Although nachos are usually served as an appetizer or even a bar snack, this version is healthy and hearty enough for dinner, as it’s loaded with chicken and black beans and topped with chunks of fresh tomatoes and avocado.
Chicken Taco Nachos
For the black beans:
2 Tbs. lard, bacon drippings or canola oil
1/2 white onion, finely chopped
3 garlic cloves, minced
1 tsp. ground cumin
Kosher salt and freshly ground pepper
2 cans (15 oz./470 g each) black beans, rinsed and drained
3/4 cup (6 fl. oz./180 ml) low-sodium chicken broth
1 1/4 lb. (625 g) boneless, skinless chicken breasts
2 tsp. canola oil
2 tsp. ground cumin
2 tsp. chili powder
1/2 tsp. kosher salt
6 oz. (185 g) corn tortilla chips
6 oz. (185 g) Monterey jack cheese, shredded
2 ripe tomatoes, diced
1 ripe avocado, pitted, peeled and cut into 1/2-inch (12-mm) cubes
1/2 cup (4 oz./125 g) sour cream
To make the beans, in a heavy saucepan over medium-high heat, melt the lard. Add the onion and sauté until translucent, about 5 minutes. Stir in the garlic and cumin, season with salt and pepper and sauté just until the garlic is soft, about 1 minute.

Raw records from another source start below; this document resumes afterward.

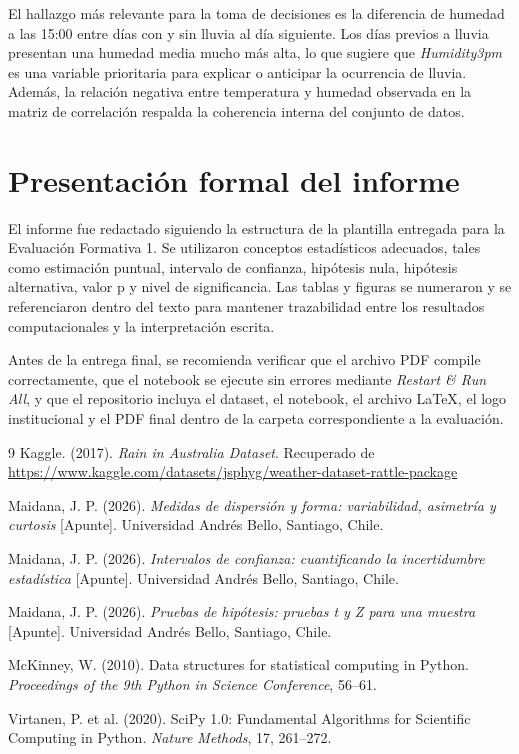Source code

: \documentclass[11pt,a4paper]{article}
\begin{document}
El hallazgo más relevante para la toma de decisiones es la diferencia de humedad a las 15:00 entre días con y sin lluvia al día siguiente. Los días previos a lluvia presentan una humedad media mucho más alta, lo que sugiere que \textit{Humidity3pm} es una variable prioritaria para explicar o anticipar la ocurrencia de lluvia. Además, la relación negativa entre temperatura y humedad observada en la matriz de correlación respalda la coherencia interna del conjunto de datos.

\section{Presentación formal del informe}

El informe fue redactado siguiendo la estructura de la plantilla entregada para la Evaluación Formativa 1. Se utilizaron conceptos estadísticos adecuados, tales como estimación puntual, intervalo de confianza, hipótesis nula, hipótesis alternativa, valor p y nivel de significancia. Las tablas y figuras se numeraron y se referenciaron dentro del texto para mantener trazabilidad entre los resultados computacionales y la interpretación escrita.

Antes de la entrega final, se recomienda verificar que el archivo PDF compile correctamente, que el notebook se ejecute sin errores mediante \textit{Restart \& Run All}, y que el repositorio incluya el dataset, el notebook, el archivo LaTeX, el logo institucional y el PDF final dentro de la carpeta correspondiente a la evaluación.

\clearpage
{}
{}
\begin{thebibliography}{9}
Kaggle. (2017). \textit{Rain in Australia Dataset}. Recuperado de \url{https://www.kaggle.com/datasets/jsphyg/weather-dataset-rattle-package}

Maidana, J. P. (2026). \textit{Medidas de dispersión y forma: variabilidad, asimetría y curtosis} [Apunte]. Universidad Andrés Bello, Santiago, Chile.

Maidana, J. P. (2026). \textit{Intervalos de confianza: cuantificando la incertidumbre estadística} [Apunte]. Universidad Andrés Bello, Santiago, Chile.

Maidana, J. P. (2026). \textit{Pruebas de hipótesis: pruebas t y Z para una muestra} [Apunte]. Universidad Andrés Bello, Santiago, Chile.

McKinney, W. (2010). Data structures for statistical computing in Python. \textit{Proceedings of the 9th Python in Science Conference}, 56--61.

Virtanen, P. et al. (2020). SciPy 1.0: Fundamental Algorithms for Scientific Computing in Python. \textit{Nature Methods}, 17, 261--272.
\end{thebibliography}
\end{document}
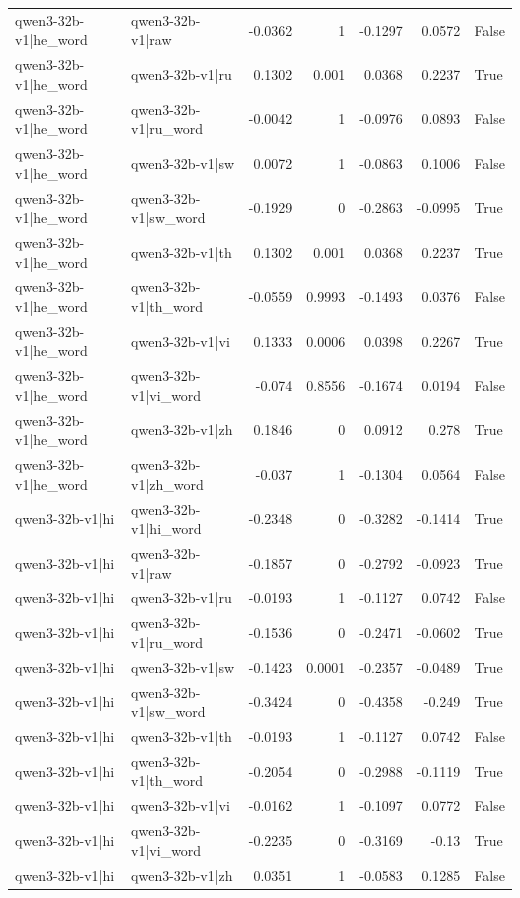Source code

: \begin{table}
\begin{tabular}{l l r r r r l}
qwen3-32b-v1|he_word & qwen3-32b-v1|raw & -0.0362 & 1 & -0.1297 & 0.0572 & False \\
qwen3-32b-v1|he_word & qwen3-32b-v1|ru & 0.1302 & 0.001 & 0.0368 & 0.2237 & True \\
qwen3-32b-v1|he_word & qwen3-32b-v1|ru_word & -0.0042 & 1 & -0.0976 & 0.0893 & False \\
qwen3-32b-v1|he_word & qwen3-32b-v1|sw & 0.0072 & 1 & -0.0863 & 0.1006 & False \\
qwen3-32b-v1|he_word & qwen3-32b-v1|sw_word & -0.1929 & 0 & -0.2863 & -0.0995 & True \\
qwen3-32b-v1|he_word & qwen3-32b-v1|th & 0.1302 & 0.001 & 0.0368 & 0.2237 & True \\
qwen3-32b-v1|he_word & qwen3-32b-v1|th_word & -0.0559 & 0.9993 & -0.1493 & 0.0376 & False \\
qwen3-32b-v1|he_word & qwen3-32b-v1|vi & 0.1333 & 0.0006 & 0.0398 & 0.2267 & True \\
qwen3-32b-v1|he_word & qwen3-32b-v1|vi_word & -0.074 & 0.8556 & -0.1674 & 0.0194 & False \\
qwen3-32b-v1|he_word & qwen3-32b-v1|zh & 0.1846 & 0 & 0.0912 & 0.278 & True \\
qwen3-32b-v1|he_word & qwen3-32b-v1|zh_word & -0.037 & 1 & -0.1304 & 0.0564 & False \\
qwen3-32b-v1|hi & qwen3-32b-v1|hi_word & -0.2348 & 0 & -0.3282 & -0.1414 & True \\
qwen3-32b-v1|hi & qwen3-32b-v1|raw & -0.1857 & 0 & -0.2792 & -0.0923 & True \\
qwen3-32b-v1|hi & qwen3-32b-v1|ru & -0.0193 & 1 & -0.1127 & 0.0742 & False \\
qwen3-32b-v1|hi & qwen3-32b-v1|ru_word & -0.1536 & 0 & -0.2471 & -0.0602 & True \\
qwen3-32b-v1|hi & qwen3-32b-v1|sw & -0.1423 & 0.0001 & -0.2357 & -0.0489 & True \\
qwen3-32b-v1|hi & qwen3-32b-v1|sw_word & -0.3424 & 0 & -0.4358 & -0.249 & True \\
qwen3-32b-v1|hi & qwen3-32b-v1|th & -0.0193 & 1 & -0.1127 & 0.0742 & False \\
qwen3-32b-v1|hi & qwen3-32b-v1|th_word & -0.2054 & 0 & -0.2988 & -0.1119 & True \\
qwen3-32b-v1|hi & qwen3-32b-v1|vi & -0.0162 & 1 & -0.1097 & 0.0772 & False \\
qwen3-32b-v1|hi & qwen3-32b-v1|vi_word & -0.2235 & 0 & -0.3169 & -0.13 & True \\
qwen3-32b-v1|hi & qwen3-32b-v1|zh & 0.0351 & 1 & -0.0583 & 0.1285 & False \\

\end{tabular}
\end{table}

Add the beans and stir to coat with the fat and seasonings. Add the broth, stir once or twice and bring to a boil. Reduce the heat to low and simmer until the beans thicken, about 20 minutes. When the beans are done, taste, adjust the seasoning and cover to keep warm.
While the beans are simmering, prepare the chicken: Preheat an oven to 375°F (190°C). Line a baking sheet with aluminum foil
Arrange the chicken on a large plate. Brush on both sides with the canola oil and season all over with the cumin, chili powder and salt. Arrange on the prepared pan and bake until opaque throughout, about 25 minutes. Remove from the oven and let cool. When cool enough to handle, using your hands or 2 forks, shred the meat into bite-sized pieces.
Preheat a broiler.
Spread the tortilla chips in a single layer in a large cast-iron pan or on a clean baking sheet. Top with the black beans, then the chicken and then the cheese. Slip under the broiler and broil just until the cheese is melted, about 3 minutes.
Remove the nachos from the broiler and, using a large, wide spatula, carefully transfer to a serving platter. Garnish with the tomatoes and avocado. Dollop with the sour cream and serve immediately. Serves 4.